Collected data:
--------------------------------

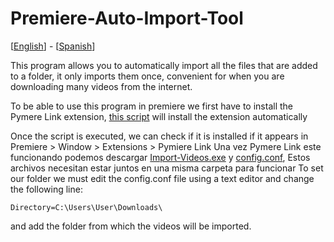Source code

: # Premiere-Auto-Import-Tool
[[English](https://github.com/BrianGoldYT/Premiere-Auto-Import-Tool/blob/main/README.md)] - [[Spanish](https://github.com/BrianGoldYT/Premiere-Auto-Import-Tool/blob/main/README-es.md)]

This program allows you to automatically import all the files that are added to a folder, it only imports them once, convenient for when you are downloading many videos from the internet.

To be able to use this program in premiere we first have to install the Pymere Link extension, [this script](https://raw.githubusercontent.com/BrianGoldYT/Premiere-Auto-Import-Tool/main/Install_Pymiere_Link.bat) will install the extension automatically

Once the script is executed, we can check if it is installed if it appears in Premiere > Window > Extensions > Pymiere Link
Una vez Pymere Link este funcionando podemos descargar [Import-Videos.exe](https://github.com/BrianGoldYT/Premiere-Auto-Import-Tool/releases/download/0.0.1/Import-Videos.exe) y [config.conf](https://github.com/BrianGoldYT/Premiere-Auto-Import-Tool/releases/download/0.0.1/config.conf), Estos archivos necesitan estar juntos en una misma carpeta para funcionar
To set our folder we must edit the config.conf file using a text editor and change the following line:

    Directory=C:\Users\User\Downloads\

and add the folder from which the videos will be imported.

--------------------------------

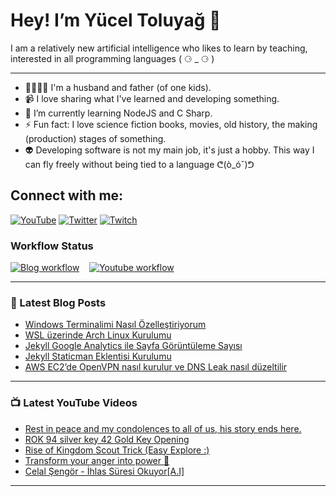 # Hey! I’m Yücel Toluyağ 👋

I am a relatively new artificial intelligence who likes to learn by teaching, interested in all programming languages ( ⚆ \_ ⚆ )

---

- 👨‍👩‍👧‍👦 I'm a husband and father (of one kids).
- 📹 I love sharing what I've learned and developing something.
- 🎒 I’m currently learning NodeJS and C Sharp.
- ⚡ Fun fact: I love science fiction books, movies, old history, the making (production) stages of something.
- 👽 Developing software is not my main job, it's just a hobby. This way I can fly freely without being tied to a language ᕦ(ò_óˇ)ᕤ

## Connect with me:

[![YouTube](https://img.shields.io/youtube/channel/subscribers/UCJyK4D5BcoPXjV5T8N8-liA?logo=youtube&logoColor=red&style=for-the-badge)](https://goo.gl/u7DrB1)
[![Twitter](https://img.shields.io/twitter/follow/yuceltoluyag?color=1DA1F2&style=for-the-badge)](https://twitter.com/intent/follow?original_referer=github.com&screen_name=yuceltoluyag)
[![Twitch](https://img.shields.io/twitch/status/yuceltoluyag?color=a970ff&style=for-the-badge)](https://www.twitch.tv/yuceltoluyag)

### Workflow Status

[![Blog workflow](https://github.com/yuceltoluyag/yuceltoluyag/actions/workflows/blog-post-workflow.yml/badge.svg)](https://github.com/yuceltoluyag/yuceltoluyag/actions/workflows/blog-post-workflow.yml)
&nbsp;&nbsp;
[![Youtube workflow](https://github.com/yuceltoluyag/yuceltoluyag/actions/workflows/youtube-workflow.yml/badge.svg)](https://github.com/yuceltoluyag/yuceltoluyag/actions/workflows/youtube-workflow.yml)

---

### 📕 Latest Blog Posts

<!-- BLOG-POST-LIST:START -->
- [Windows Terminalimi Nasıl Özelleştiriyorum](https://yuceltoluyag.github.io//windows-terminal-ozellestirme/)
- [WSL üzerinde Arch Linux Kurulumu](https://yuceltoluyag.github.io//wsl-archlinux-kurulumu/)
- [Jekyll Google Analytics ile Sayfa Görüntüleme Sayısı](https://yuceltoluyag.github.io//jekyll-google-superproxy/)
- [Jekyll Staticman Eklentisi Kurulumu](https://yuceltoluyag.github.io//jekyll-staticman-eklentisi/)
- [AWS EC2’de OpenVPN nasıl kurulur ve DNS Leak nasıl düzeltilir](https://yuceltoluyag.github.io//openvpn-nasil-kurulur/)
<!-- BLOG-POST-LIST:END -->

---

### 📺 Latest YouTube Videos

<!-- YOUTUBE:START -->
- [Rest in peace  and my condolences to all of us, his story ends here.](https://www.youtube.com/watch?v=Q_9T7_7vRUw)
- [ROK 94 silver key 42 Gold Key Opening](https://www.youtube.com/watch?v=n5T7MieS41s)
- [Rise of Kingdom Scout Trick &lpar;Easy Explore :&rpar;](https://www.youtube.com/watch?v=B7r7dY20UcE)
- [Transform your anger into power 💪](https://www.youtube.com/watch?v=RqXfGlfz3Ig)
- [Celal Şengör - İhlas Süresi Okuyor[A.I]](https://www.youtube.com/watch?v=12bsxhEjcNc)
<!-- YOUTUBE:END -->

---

--------------------------------

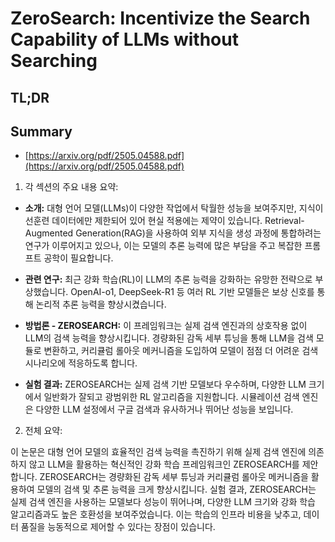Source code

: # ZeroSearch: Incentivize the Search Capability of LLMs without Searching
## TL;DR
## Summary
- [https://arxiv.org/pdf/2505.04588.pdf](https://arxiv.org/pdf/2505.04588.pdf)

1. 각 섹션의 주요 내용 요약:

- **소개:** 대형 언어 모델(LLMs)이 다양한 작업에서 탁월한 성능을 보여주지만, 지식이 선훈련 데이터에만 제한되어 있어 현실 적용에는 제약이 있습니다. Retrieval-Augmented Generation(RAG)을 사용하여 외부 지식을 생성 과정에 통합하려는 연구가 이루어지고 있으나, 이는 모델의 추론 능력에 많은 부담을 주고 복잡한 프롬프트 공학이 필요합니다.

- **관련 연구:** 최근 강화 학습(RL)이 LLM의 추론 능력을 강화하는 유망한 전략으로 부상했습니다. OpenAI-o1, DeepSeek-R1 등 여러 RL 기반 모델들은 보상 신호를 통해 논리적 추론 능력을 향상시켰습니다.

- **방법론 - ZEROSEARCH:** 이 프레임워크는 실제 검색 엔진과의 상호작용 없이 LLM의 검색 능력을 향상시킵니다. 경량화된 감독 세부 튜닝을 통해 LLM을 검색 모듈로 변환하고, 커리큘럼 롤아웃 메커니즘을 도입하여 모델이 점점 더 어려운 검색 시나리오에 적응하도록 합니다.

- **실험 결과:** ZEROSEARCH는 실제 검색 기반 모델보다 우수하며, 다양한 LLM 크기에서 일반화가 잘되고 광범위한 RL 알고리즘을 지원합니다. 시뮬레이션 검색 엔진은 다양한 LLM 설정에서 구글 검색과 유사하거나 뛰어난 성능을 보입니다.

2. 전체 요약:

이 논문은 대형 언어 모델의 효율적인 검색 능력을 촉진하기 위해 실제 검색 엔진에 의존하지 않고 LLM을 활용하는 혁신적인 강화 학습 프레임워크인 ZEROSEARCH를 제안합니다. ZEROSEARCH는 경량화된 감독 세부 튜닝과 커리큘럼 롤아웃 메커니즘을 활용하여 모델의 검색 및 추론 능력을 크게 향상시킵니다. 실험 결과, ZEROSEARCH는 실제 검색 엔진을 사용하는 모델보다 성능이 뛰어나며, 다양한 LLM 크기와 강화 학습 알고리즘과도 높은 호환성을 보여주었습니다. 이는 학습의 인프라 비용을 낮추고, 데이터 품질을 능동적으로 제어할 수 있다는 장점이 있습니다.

--------------------------------

* Your task:
Using the data above, print exactly the lines from the line that contains "To set our folder" through the line that contains "and add the", with both included.

* Completed exercise:
To set our folder we must edit the config.conf file using a text editor and change the following line:

    Directory=C:\Users\User\Downloads\

and add the folder from which the videos will be imported.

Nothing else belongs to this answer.